[Records excerpted from a collection]
········

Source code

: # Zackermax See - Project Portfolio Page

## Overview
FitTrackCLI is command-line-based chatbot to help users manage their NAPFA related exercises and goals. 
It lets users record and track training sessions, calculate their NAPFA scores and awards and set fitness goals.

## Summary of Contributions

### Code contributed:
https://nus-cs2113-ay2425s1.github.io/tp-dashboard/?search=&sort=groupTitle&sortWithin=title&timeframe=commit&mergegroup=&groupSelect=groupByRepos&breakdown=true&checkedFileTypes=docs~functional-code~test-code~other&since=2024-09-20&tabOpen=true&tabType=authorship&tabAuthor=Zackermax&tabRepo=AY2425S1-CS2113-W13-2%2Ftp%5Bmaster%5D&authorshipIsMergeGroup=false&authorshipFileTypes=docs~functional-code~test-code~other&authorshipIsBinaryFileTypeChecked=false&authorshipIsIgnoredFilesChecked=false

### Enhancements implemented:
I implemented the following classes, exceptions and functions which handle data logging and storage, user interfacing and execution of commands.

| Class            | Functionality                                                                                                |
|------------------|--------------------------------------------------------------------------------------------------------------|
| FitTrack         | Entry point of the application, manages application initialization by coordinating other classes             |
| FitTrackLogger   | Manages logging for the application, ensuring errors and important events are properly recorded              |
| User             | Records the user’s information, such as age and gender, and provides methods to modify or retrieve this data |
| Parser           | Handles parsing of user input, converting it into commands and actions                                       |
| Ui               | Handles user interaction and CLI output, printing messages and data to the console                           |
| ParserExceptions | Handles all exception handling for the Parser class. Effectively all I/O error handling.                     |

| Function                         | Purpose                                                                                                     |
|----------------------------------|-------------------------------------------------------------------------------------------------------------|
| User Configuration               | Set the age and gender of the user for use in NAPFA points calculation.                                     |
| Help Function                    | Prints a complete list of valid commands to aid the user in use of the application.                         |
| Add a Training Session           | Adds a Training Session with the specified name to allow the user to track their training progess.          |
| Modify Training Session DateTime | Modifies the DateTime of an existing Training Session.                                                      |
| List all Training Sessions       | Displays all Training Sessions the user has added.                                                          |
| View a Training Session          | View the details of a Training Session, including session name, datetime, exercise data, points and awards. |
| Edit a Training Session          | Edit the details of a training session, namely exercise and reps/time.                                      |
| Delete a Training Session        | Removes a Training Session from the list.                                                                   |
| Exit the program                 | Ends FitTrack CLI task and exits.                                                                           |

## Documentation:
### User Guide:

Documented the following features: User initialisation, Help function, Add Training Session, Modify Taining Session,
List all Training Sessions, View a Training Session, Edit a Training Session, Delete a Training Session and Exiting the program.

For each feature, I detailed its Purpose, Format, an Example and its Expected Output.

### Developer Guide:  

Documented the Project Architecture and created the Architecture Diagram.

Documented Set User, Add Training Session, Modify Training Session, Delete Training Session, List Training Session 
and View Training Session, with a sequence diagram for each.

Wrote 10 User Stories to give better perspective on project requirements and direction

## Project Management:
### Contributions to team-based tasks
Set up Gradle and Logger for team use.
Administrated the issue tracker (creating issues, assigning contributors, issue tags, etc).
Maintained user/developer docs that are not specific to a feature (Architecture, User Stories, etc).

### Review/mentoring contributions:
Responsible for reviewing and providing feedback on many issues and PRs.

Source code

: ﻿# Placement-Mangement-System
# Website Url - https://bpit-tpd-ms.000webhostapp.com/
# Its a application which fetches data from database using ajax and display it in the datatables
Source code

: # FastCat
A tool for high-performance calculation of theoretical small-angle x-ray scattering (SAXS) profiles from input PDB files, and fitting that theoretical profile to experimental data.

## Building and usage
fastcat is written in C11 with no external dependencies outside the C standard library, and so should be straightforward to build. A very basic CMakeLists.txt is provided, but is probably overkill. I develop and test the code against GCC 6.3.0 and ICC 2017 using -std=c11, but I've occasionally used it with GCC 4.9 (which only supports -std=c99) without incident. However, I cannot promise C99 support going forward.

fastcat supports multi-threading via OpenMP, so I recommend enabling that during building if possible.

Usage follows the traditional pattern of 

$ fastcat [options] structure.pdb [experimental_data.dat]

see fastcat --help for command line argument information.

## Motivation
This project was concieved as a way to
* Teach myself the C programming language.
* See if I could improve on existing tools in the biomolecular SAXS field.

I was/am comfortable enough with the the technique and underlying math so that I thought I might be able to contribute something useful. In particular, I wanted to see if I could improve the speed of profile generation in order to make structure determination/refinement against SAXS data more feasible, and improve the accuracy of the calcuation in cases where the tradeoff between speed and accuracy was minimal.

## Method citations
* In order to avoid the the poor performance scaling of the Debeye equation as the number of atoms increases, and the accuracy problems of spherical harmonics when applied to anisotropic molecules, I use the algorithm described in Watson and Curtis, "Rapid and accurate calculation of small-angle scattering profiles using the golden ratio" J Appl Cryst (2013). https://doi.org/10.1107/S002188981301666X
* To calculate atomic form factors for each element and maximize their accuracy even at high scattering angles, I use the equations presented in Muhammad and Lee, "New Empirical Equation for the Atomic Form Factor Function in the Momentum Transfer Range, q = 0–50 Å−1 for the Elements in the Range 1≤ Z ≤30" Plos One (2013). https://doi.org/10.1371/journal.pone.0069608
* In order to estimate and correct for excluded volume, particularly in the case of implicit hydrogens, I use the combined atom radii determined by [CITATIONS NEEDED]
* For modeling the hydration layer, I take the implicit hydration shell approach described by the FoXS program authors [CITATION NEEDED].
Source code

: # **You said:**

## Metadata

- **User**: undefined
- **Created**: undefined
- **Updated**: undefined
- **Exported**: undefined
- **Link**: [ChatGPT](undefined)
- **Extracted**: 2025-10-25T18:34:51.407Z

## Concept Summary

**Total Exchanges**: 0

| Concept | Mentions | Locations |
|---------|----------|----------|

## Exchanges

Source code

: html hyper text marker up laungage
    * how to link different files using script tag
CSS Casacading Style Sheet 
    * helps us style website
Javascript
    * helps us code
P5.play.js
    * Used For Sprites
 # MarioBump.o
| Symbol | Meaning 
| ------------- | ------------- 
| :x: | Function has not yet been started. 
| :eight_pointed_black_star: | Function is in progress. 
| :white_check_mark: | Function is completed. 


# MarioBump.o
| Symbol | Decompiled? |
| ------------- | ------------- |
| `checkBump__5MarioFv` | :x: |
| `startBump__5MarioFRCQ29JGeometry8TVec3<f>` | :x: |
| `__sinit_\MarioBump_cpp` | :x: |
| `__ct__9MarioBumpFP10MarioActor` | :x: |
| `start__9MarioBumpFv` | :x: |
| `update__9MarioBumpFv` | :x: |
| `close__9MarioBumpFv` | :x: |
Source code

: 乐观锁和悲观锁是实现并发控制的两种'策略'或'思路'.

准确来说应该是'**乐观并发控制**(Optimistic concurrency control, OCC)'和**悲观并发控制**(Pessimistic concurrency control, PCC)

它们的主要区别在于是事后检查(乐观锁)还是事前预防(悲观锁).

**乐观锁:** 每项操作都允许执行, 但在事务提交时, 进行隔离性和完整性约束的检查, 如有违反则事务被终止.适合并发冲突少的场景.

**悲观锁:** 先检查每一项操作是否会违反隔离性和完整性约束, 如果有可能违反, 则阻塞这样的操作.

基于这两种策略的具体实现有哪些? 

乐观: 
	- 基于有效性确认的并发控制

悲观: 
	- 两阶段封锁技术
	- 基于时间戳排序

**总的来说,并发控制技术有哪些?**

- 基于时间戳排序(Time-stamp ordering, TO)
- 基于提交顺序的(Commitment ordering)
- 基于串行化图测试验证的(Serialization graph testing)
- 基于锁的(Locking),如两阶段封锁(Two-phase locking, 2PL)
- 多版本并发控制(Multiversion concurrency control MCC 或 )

········

WHAT THE TASK ASKS
Output the complete set of records word for word.

COMPLETED TASK
Source code

: # Zackermax See - Project Portfolio Page

## Overview
FitTrackCLI is command-line-based chatbot to help users manage their NAPFA related exercises and goals. 
It lets users record and track training sessions, calculate their NAPFA scores and awards and set fitness goals.

## Summary of Contributions

### Code contributed:
https://nus-cs2113-ay2425s1.github.io/tp-dashboard/?search=&sort=groupTitle&sortWithin=title&timeframe=commit&mergegroup=&groupSelect=groupByRepos&breakdown=true&checkedFileTypes=docs~functional-code~test-code~other&since=2024-09-20&tabOpen=true&tabType=authorship&tabAuthor=Zackermax&tabRepo=AY2425S1-CS2113-W13-2%2Ftp%5Bmaster%5D&authorshipIsMergeGroup=false&authorshipFileTypes=docs~functional-code~test-code~other&authorshipIsBinaryFileTypeChecked=false&authorshipIsIgnoredFilesChecked=false

### Enhancements implemented:
I implemented the following classes, exceptions and functions which handle data logging and storage, user interfacing and execution of commands.

| Class            | Functionality                                                                                                |
|------------------|--------------------------------------------------------------------------------------------------------------|
| FitTrack         | Entry point of the application, manages application initialization by coordinating other classes             |
| FitTrackLogger   | Manages logging for the application, ensuring errors and important events are properly recorded              |
| User             | Records the user’s information, such as age and gender, and provides methods to modify or retrieve this data |
| Parser           | Handles parsing of user input, converting it into commands and actions                                       |
| Ui               | Handles user interaction and CLI output, printing messages and data to the console                           |
| ParserExceptions | Handles all exception handling for the Parser class. Effectively all I/O error handling.                     |

| Function                         | Purpose                                                                                                     |
|----------------------------------|-------------------------------------------------------------------------------------------------------------|
| User Configuration               | Set the age and gender of the user for use in NAPFA points calculation.                                     |
| Help Function                    | Prints a complete list of valid commands to aid the user in use of the application.                         |
| Add a Training Session           | Adds a Training Session with the specified name to allow the user to track their training progess.          |
| Modify Training Session DateTime | Modifies the DateTime of an existing Training Session.                                                      |
| List all Training Sessions       | Displays all Training Sessions the user has added.                                                          |
| View a Training Session          | View the details of a Training Session, including session name, datetime, exercise data, points and awards. |
| Edit a Training Session          | Edit the details of a training session, namely exercise and reps/time.                                      |
| Delete a Training Session        | Removes a Training Session from the list.                                                                   |
| Exit the program                 | Ends FitTrack CLI task and exits.                                                                           |

## Documentation:
### User Guide:

Documented the following features: User initialisation, Help function, Add Training Session, Modify Taining Session,
List all Training Sessions, View a Training Session, Edit a Training Session, Delete a Training Session and Exiting the program.

For each feature, I detailed its Purpose, Format, an Example and its Expected Output.

### Developer Guide:  

Documented the Project Architecture and created the Architecture Diagram.

Documented Set User, Add Training Session, Modify Training Session, Delete Training Session, List Training Session 
and View Training Session, with a sequence diagram for each.

Wrote 10 User Stories to give better perspective on project requirements and direction

## Project Management:
### Contributions to team-based tasks
Set up Gradle and Logger for team use.
Administrated the issue tracker (creating issues, assigning contributors, issue tags, etc).
Maintained user/developer docs that are not specific to a feature (Architecture, User Stories, etc).

### Review/mentoring contributions:
Responsible for reviewing and providing feedback on many issues and PRs.

Source code

: ﻿# Placement-Mangement-System
# Website Url - https://bpit-tpd-ms.000webhostapp.com/
# Its a application which fetches data from database using ajax and display it in the datatables
Source code

: # FastCat
A tool for high-performance calculation of theoretical small-angle x-ray scattering (SAXS) profiles from input PDB files, and fitting that theoretical profile to experimental data.

## Building and usage
fastcat is written in C11 with no external dependencies outside the C standard library, and so should be straightforward to build. A very basic CMakeLists.txt is provided, but is probably overkill. I develop and test the code against GCC 6.3.0 and ICC 2017 using -std=c11, but I've occasionally used it with GCC 4.9 (which only supports -std=c99) without incident. However, I cannot promise C99 support going forward.

fastcat supports multi-threading via OpenMP, so I recommend enabling that during building if possible.

Usage follows the traditional pattern of 

$ fastcat [options] structure.pdb [experimental_data.dat]

see fastcat --help for command line argument information.

## Motivation
This project was concieved as a way to
* Teach myself the C programming language.
* See if I could improve on existing tools in the biomolecular SAXS field.

I was/am comfortable enough with the the technique and underlying math so that I thought I might be able to contribute something useful. In particular, I wanted to see if I could improve the speed of profile generation in order to make structure determination/refinement against SAXS data more feasible, and improve the accuracy of the calcuation in cases where the tradeoff between speed and accuracy was minimal.

## Method citations
* In order to avoid the the poor performance scaling of the Debeye equation as the number of atoms increases, and the accuracy problems of spherical harmonics when applied to anisotropic molecules, I use the algorithm described in Watson and Curtis, "Rapid and accurate calculation of small-angle scattering profiles using the golden ratio" J Appl Cryst (2013). https://doi.org/10.1107/S002188981301666X
* To calculate atomic form factors for each element and maximize their accuracy even at high scattering angles, I use the equations presented in Muhammad and Lee, "New Empirical Equation for the Atomic Form Factor Function in the Momentum Transfer Range, q = 0–50 Å−1 for the Elements in the Range 1≤ Z ≤30" Plos One (2013). https://doi.org/10.1371/journal.pone.0069608
* In order to estimate and correct for excluded volume, particularly in the case of implicit hydrogens, I use the combined atom radii determined by [CITATIONS NEEDED]
* For modeling the hydration layer, I take the implicit hydration shell approach described by the FoXS program authors [CITATION NEEDED].
Source code

: # **You said:**

## Metadata

- **User**: undefined
- **Created**: undefined
- **Updated**: undefined
- **Exported**: undefined
- **Link**: [ChatGPT](undefined)
- **Extracted**: 2025-10-25T18:34:51.407Z

## Concept Summary

**Total Exchanges**: 0

| Concept | Mentions | Locations |
|---------|----------|----------|

## Exchanges

Source code

: html hyper text marker up laungage
    * how to link different files using script tag
CSS Casacading Style Sheet 
    * helps us style website
Javascript
    * helps us code
P5.play.js
    * Used For Sprites
 # MarioBump.o
| Symbol | Meaning 
| ------------- | ------------- 
| :x: | Function has not yet been started. 
| :eight_pointed_black_star: | Function is in progress. 
| :white_check_mark: | Function is completed. 


# MarioBump.o
| Symbol | Decompiled? |
| ------------- | ------------- |
| `checkBump__5MarioFv` | :x: |
| `startBump__5MarioFRCQ29JGeometry8TVec3<f>` | :x: |
| `__sinit_\MarioBump_cpp` | :x: |
| `__ct__9MarioBumpFP10MarioActor` | :x: |
| `start__9MarioBumpFv` | :x: |
| `update__9MarioBumpFv` | :x: |
| `close__9MarioBumpFv` | :x: |
Source code

: 乐观锁和悲观锁是实现并发控制的两种'策略'或'思路'.

准确来说应该是'**乐观并发控制**(Optimistic concurrency control, OCC)'和**悲观并发控制**(Pessimistic concurrency control, PCC)

它们的主要区别在于是事后检查(乐观锁)还是事前预防(悲观锁).

**乐观锁:** 每项操作都允许执行, 但在事务提交时, 进行隔离性和完整性约束的检查, 如有违反则事务被终止.适合并发冲突少的场景.

**悲观锁:** 先检查每一项操作是否会违反隔离性和完整性约束, 如果有可能违反, 则阻塞这样的操作.

基于这两种策略的具体实现有哪些? 

乐观: 
	- 基于有效性确认的并发控制

悲观: 
	- 两阶段封锁技术
	- 基于时间戳排序

**总的来说,并发控制技术有哪些?**

- 基于时间戳排序(Time-stamp ordering, TO)
- 基于提交顺序的(Commitment ordering)
- 基于串行化图测试验证的(Serialization graph testing)
- 基于锁的(Locking),如两阶段封锁(Two-phase locking, 2PL)
- 多版本并发控制(Multiversion concurrency control MCC 或 )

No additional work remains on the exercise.